Then we just repeat the process, moving the patch across the entire image matrix until we have a completed feature map like this:

$$\begin{bmatrix}510 & 255 & 255 & 510\\255 & 0 & 0 & 255\\255 & 0 & 0 & 255\\510 & 255 & 255 & 510\end{bmatrix}$$

You'll have noticed that as a result of convolving a patch across the original image, we've "lost" a 1-pixel strip around the edge. Typically, we apply a *padding* rule to keep the convolved image the same size as the original image, often by simply filling creating a 1-pixel wide edge with 0 values, like this:

$$\begin{bmatrix}0 & 0 & 0 & 0 & 0 & 0\\0 & 510 & 255 & 255 & 510 & 0\\0 & 255 & 0 & 0 & 255 & 0\\0 & 255 & 0 & 0 & 255 & 0\\0 & 510 & 255 & 255 & 510 & 0\\0 & 0 & 0 & 0 & 0 & 0\end{bmatrix}$$

### Pooling Layers
After using one or more convolution layers to create a filter map, you can use a pooling layer to  reduce the number of dimensions in the matrix. A common technique is to use *MaxPooling*, in which a patch is applied to the matrix and the maximum value within the mask is retained while the others are discarded.

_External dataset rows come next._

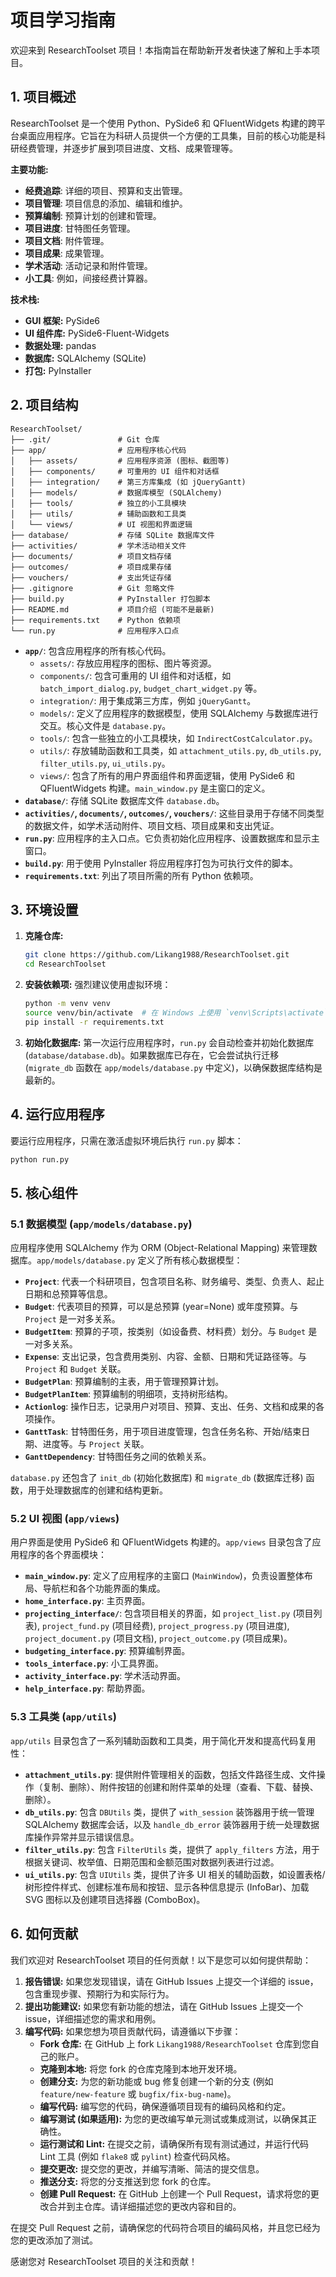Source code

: # 项目学习指南

欢迎来到 ResearchToolset 项目！本指南旨在帮助新开发者快速了解和上手本项目。

## 1. 项目概述

ResearchToolset 是一个使用 Python、PySide6 和 QFluentWidgets 构建的跨平台桌面应用程序。它旨在为科研人员提供一个方便的工具集，目前的核心功能是科研经费管理，并逐步扩展到项目进度、文档、成果管理等。

**主要功能:**

*   **经费追踪**: 详细的项目、预算和支出管理。
*   **项目管理**: 项目信息的添加、编辑和维护。
*   **预算编制**: 预算计划的创建和管理。
*   **项目进度**: 甘特图任务管理。
*   **项目文档**: 附件管理。
*   **项目成果**: 成果管理。
*   **学术活动**: 活动记录和附件管理。
*   **小工具**: 例如，间接经费计算器。

**技术栈:**

*   **GUI 框架:** PySide6
*   **UI 组件库:** PySide6-Fluent-Widgets
*   **数据处理:** pandas
*   **数据库:** SQLAlchemy (SQLite)
*   **打包:** PyInstaller

## 2. 项目结构

```
ResearchToolset/
├── .git/               # Git 仓库
├── app/                # 应用程序核心代码
│   ├── assets/         # 应用程序资源 (图标、截图等)
│   ├── components/     # 可重用的 UI 组件和对话框
│   ├── integration/    # 第三方库集成 (如 jQueryGantt)
│   ├── models/         # 数据库模型 (SQLAlchemy)
│   ├── tools/          # 独立的小工具模块
│   ├── utils/          # 辅助函数和工具类
│   └── views/          # UI 视图和界面逻辑
├── database/           # 存储 SQLite 数据库文件
├── activities/         # 学术活动相关文件
├── documents/          # 项目文档存储
├── outcomes/           # 项目成果存储
├── vouchers/           # 支出凭证存储
├── .gitignore          # Git 忽略文件
├── build.py            # PyInstaller 打包脚本
├── README.md           # 项目介绍 (可能不是最新)
├── requirements.txt    # Python 依赖项
└── run.py              # 应用程序入口点
```

*   **`app/`**: 包含应用程序的所有核心代码。
    *   `assets/`: 存放应用程序的图标、图片等资源。
    *   `components/`: 包含可重用的 UI 组件和对话框，如 `batch_import_dialog.py`, `budget_chart_widget.py` 等。
    *   `integration/`: 用于集成第三方库，例如 `jQueryGantt`。
    *   `models/`: 定义了应用程序的数据模型，使用 SQLAlchemy 与数据库进行交互。核心文件是 `database.py`。
    *   `tools/`: 包含一些独立的小工具模块，如 `IndirectCostCalculator.py`。
    *   `utils/`: 存放辅助函数和工具类，如 `attachment_utils.py`, `db_utils.py`, `filter_utils.py`, `ui_utils.py`。
    *   `views/`: 包含了所有的用户界面组件和界面逻辑，使用 PySide6 和 QFluentWidgets 构建。`main_window.py` 是主窗口的定义。
*   **`database/`**: 存储 SQLite 数据库文件 `database.db`。
*   **`activities/`, `documents/`, `outcomes/`, `vouchers/`**: 这些目录用于存储不同类型的数据文件，如学术活动附件、项目文档、项目成果和支出凭证。
*   **`run.py`**: 应用程序的主入口点。它负责初始化应用程序、设置数据库和显示主窗口。
*   **`build.py`**: 用于使用 PyInstaller 将应用程序打包为可执行文件的脚本。
*   **`requirements.txt`**: 列出了项目所需的所有 Python 依赖项。

## 3. 环境设置

1.  **克隆仓库:**
    ```bash
    git clone https://github.com/Likang1988/ResearchToolset.git
    cd ResearchToolset
    ```

2.  **安装依赖项:**
    强烈建议使用虚拟环境：
    ```bash
    python -m venv venv
    source venv/bin/activate  # 在 Windows 上使用 `venv\Scripts\activate`
    pip install -r requirements.txt
    ```

3.  **初始化数据库:**
    第一次运行应用程序时，`run.py` 会自动检查并初始化数据库 (`database/database.db`)。如果数据库已存在，它会尝试执行迁移 (`migrate_db` 函数在 `app/models/database.py` 中定义)，以确保数据库结构是最新的。

## 4. 运行应用程序

要运行应用程序，只需在激活虚拟环境后执行 `run.py` 脚本：

```bash
python run.py
```

## 5. 核心组件

### 5.1 数据模型 (`app/models/database.py`)

应用程序使用 SQLAlchemy 作为 ORM (Object-Relational Mapping) 来管理数据库。`app/models/database.py` 定义了所有核心数据模型：

*   **`Project`**: 代表一个科研项目，包含项目名称、财务编号、类型、负责人、起止日期和总预算等信息。
*   **`Budget`**: 代表项目的预算，可以是总预算 (year=None) 或年度预算。与 `Project` 是一对多关系。
*   **`BudgetItem`**: 预算的子项，按类别（如设备费、材料费）划分。与 `Budget` 是一对多关系。
*   **`Expense`**: 支出记录，包含费用类别、内容、金额、日期和凭证路径等。与 `Project` 和 `Budget` 关联。
*   **`BudgetPlan`**: 预算编制的主表，用于管理预算计划。
*   **`BudgetPlanItem`**: 预算编制的明细项，支持树形结构。
*   **`Actionlog`**: 操作日志，记录用户对项目、预算、支出、任务、文档和成果的各项操作。
*   **`GanttTask`**: 甘特图任务，用于项目进度管理，包含任务名称、开始/结束日期、进度等。与 `Project` 关联。
*   **`GanttDependency`**: 甘特图任务之间的依赖关系。

`database.py` 还包含了 `init_db` (初始化数据库) 和 `migrate_db` (数据库迁移) 函数，用于处理数据库的创建和结构更新。

### 5.2 UI 视图 (`app/views`)

用户界面是使用 PySide6 和 QFluentWidgets 构建的。`app/views` 目录包含了应用程序的各个界面模块：

*   **`main_window.py`**: 定义了应用程序的主窗口 (`MainWindow`)，负责设置整体布局、导航栏和各个功能界面的集成。
*   **`home_interface.py`**: 主页界面。
*   **`projecting_interface/`**: 包含项目相关的界面，如 `project_list.py` (项目列表), `project_fund.py` (项目经费), `project_progress.py` (项目进度), `project_document.py` (项目文档), `project_outcome.py` (项目成果)。
*   **`budgeting_interface.py`**: 预算编制界面。
*   **`tools_interface.py`**: 小工具界面。
*   **`activity_interface.py`**: 学术活动界面。
*   **`help_interface.py`**: 帮助界面。

### 5.3 工具类 (`app/utils`)

`app/utils` 目录包含了一系列辅助函数和工具类，用于简化开发和提高代码复用性：

*   **`attachment_utils.py`**: 提供附件管理相关的函数，包括文件路径生成、文件操作（复制、删除）、附件按钮的创建和附件菜单的处理（查看、下载、替换、删除）。
*   **`db_utils.py`**: 包含 `DBUtils` 类，提供了 `with_session` 装饰器用于统一管理 SQLAlchemy 数据库会话，以及 `handle_db_error` 装饰器用于统一处理数据库操作异常并显示错误信息。
*   **`filter_utils.py`**: 包含 `FilterUtils` 类，提供了 `apply_filters` 方法，用于根据关键词、枚举值、日期范围和金额范围对数据列表进行过滤。
*   **`ui_utils.py`**: 包含 `UIUtils` 类，提供了许多 UI 相关的辅助函数，如设置表格/树形控件样式、创建标准布局和按钮、显示各种信息提示 (InfoBar)、加载 SVG 图标以及创建项目选择器 (ComboBox)。

## 6. 如何贡献

我们欢迎对 ResearchToolset 项目的任何贡献！以下是您可以如何提供帮助：

1.  **报告错误:** 如果您发现错误，请在 GitHub Issues 上提交一个详细的 issue，包含重现步骤、预期行为和实际行为。
2.  **提出功能建议:** 如果您有新功能的想法，请在 GitHub Issues 上提交一个 issue，详细描述您的需求和用例。
3.  **编写代码:** 如果您想为项目贡献代码，请遵循以下步骤：
    *   **Fork 仓库:** 在 GitHub 上 fork `Likang1988/ResearchToolset` 仓库到您自己的账户。
    *   **克隆到本地:** 将您 fork 的仓库克隆到本地开发环境。
    *   **创建分支:** 为您的新功能或 bug 修复创建一个新的分支 (例如 `feature/new-feature` 或 `bugfix/fix-bug-name`)。
    *   **编写代码:** 编写您的代码，确保遵循项目现有的编码风格和约定。
    *   **编写测试 (如果适用):** 为您的更改编写单元测试或集成测试，以确保其正确性。
    *   **运行测试和 Lint:** 在提交之前，请确保所有现有测试通过，并运行代码 Lint 工具 (例如 `flake8` 或 `pylint`) 检查代码风格。
    *   **提交更改:** 提交您的更改，并编写清晰、简洁的提交信息。
    *   **推送分支:** 将您的分支推送到您 fork 的仓库。
    *   **创建 Pull Request:** 在 GitHub 上创建一个 Pull Request，请求将您的更改合并到主仓库。请详细描述您的更改内容和目的。

在提交 Pull Request 之前，请确保您的代码符合项目的编码风格，并且您已经为您的更改添加了测试。

感谢您对 ResearchToolset 项目的关注和贡献！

For example, we could apply a 2x2 patch to our feature map to extract the largest value in each 2x2 subarea:

$$\begin{bmatrix}\color{blue}{0} & \color{blue}{0} & \color{green}{0} & \color{green}{0} & \color{red}{0} & \color{red}{0}\\\color{blue}{0} & \color{blue}{510} & \color{green}{255} & \color{green}{255} & \color{red}{510} & \color{red}{0}\\\color{magenta}{0} & \color{magenta}{255} & \color{orange}{0} & \color{orange}{0} & \color{cyan}{255} & \color{cyan}{0}\\\color{magenta}{0} & \color{magenta}{255} & \color{orange}{0} & \color{orange}{0} & \color{cyan}{255} & \color{cyan}{0}\\\color{brown}{0} & \color{brown}{510} & 255 & 255 & \color{yellow}{510} & \color{yellow}{0}\\\color{brown}{0} & \color{brown}{0} & 0 & 0 & \color{yellow}{0} & \color{yellow}{0}\end{bmatrix}\Longrightarrow \begin{bmatrix}\color{blue}{510} & \color{green}{255} & \color{red}{510}\\\color{magenta}{255} & \color{orange}{0} & \color{cyan}{255}\\\color{brown}{510} & 255 & \color{yellow}{510}\end{bmatrix}$$

### Activation Functions
After each layer of filtering or pooling, it's common to apply a *rectified linear unit (ReLU)* function to the feature maps that have been produced. This has the effect of ensuring that all values in the feature maps are zero or higher.

### Dropout Layers
In any machine learning training process, there is a danger of *overfitting* the model to the training data. In other words, you might end with a model that works extremely well with the data on which it was trained, but can't generalize effectively to classify new images. One way in which you can reduce the risk of overfitting is to randomly drop some of the feature maps.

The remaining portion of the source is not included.